Indeed, if anything, the chaos Trump has rained down on the 2016 election may well accelerate the demise of not just the current moribund iteration of the GOP but also drive a stake through the heart of a dead-but-still-living Democratic Party. Here’s hoping.
After quoting long passages of Plato’s Republic (which, he informs us helpfully, he “first read” in “graduate school”) and name-checking the truly mediocre Sinclair Lewis’s meditation on U.S.-grown fascism, It Can’t Happen Here, here’s where Sullivan ends up:
Trump is not just a wacky politician of the far right, or a riveting television spectacle, or a Twitter phenom and bizarre working-class hero. He is not just another candidate to be parsed and analyzed by TV pundits in the same breath as all the others. In terms of our liberal democracy and constitutional order, Trump is an extinction-level event. It’s long past time we started treating him as such.
I like and respect Andrew Sullivan tremendously, and I consider him a fellow traveler in a (very) broadly defined libertarian movement (indeed, the Christmas party he mentions attending in his story was at Reason’s DC HQ). Far more importantly, he’s a true pioneer in the world of new media and a thinker who brings an enormous amount of erudition and seriousness to political and cultural discourse (as much as any single individual, he reframed the debate on same-sex couples as one of marriage equality and his anti-drug-war stance nearly makes up for his pro-actual-war stances over the years).
But when it comes to Trump as an existential threat to life, liberty, and the pursuit of happiness, he is not simply wrong, but incredibly wrong.
I say this as someone who is as anti-Trump as his first two ex-wives and Rosie O’Donnell put together. The emergence of Donald Trump as a presidential frontrunner is many, many things and none of them is good. He’s an embarrassment to the Republican Party, which is simply reaping what the anger, resentment, and stupidity it has sown for years. He’s a cause of serious concern for illegal immigrants, especially Mexicans, and all of us who see relatively open borders and free trade as central to any definition of “American exceptionalism” that’s worth a damn. And he is a completely unqualified delusioniac whose grand-mal narcissism and radical inconsistency from one minute to the next is tougher to stomach than (I imagine) a Trump steak. But FFS, he in no serious way poses a threat, much less an “extinction-level” one, to liberal democracy, a society of laws-not-men, or limited government. However bad he might be as president, it’s unfathomable that he would be worse than his two immediate predecessors when it comes to flouting law and convention (this is especially the case since he would face pushback on every front and has no experience with how to govern).

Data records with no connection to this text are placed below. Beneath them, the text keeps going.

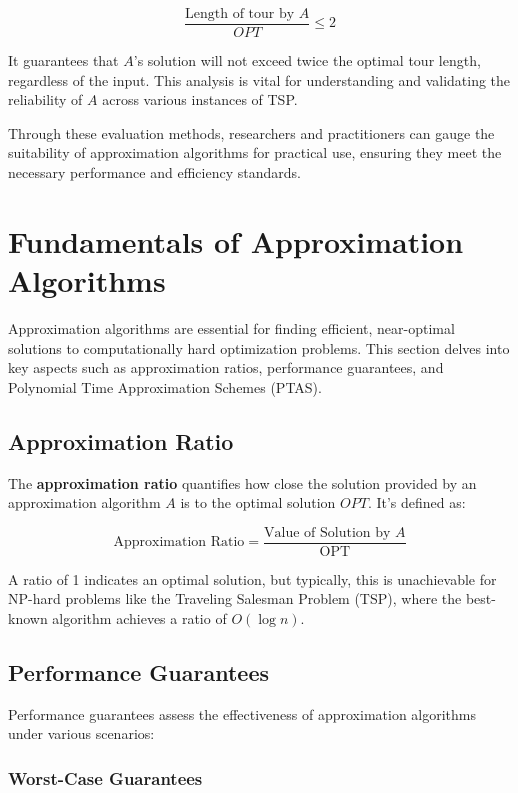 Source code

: \documentclass[12pt]{book} %
\begin{document}
\[
\frac{\text{Length of tour by } A}{OPT} \leq 2
\]

It guarantees that \(A\)'s solution will not exceed twice the optimal tour length, regardless of the input. This analysis is vital for understanding and validating the reliability of \(A\) across various instances of TSP.

Through these evaluation methods, researchers and practitioners can gauge the suitability of approximation algorithms for practical use, ensuring they meet the necessary performance and efficiency standards.


\section{Fundamentals of Approximation Algorithms}

Approximation algorithms are essential for finding efficient, near-optimal solutions to computationally hard optimization problems. This section delves into key aspects such as approximation ratios, performance guarantees, and Polynomial Time Approximation Schemes (PTAS).

\subsection{Approximation Ratio}

The \textbf{approximation ratio} quantifies how close the solution provided by an approximation algorithm \(A\) is to the optimal solution \(OPT\). It's defined as:

\[
\text{Approximation Ratio} = \frac{\text{Value of Solution by } A}{\text{OPT}}
\]

A ratio of 1 indicates an optimal solution, but typically, this is unachievable for NP-hard problems like the Traveling Salesman Problem (TSP), where the best-known algorithm achieves a ratio of \(O(\log n)\).

\subsection{Performance Guarantees}

Performance guarantees assess the effectiveness of approximation algorithms under various scenarios:

\subsubsection{Worst-Case Guarantees}
\end{document}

The most important thing to understand about Trump is that he is not the start of anything new but the culmination of a long degenerative process that has been at work for the entirety of the 21st century. He is sterile mule in the end, not a jackass who might have hideous offspring. He is the effect, not the cause, of the ways in which the two major parties have destroyed themselves by refusing to take their own rhetoric or govern seriously. The Republican Party said it stood for small government when virtually every major action it has pursued at least since the 9/11 attacks has yielded the opposite. The Democratic Party, still trying to maintain a disparate collection of special-interest groups that started morphing and changing and expiring by the mid-1960s, lays claim to the mantle of caring about regular Americans even as its last three major presidential candidates (John Kerry, Barack Obama, and Hillary Clinton) long ago achieved escape velocity from caring about anything resembling everyday reality.
And then there is simple fact that politics is less and less engaging to all of us, thank god. Do we need to keep pointing that fewer and fewer of us form our identities, our communities, or our meanings in life via political affiliation? The last time Gallup checked in, just 26 percent of us admitted to being Republicans and just 29 percent to being Democrats, figures that are near and at historic lows for the parties.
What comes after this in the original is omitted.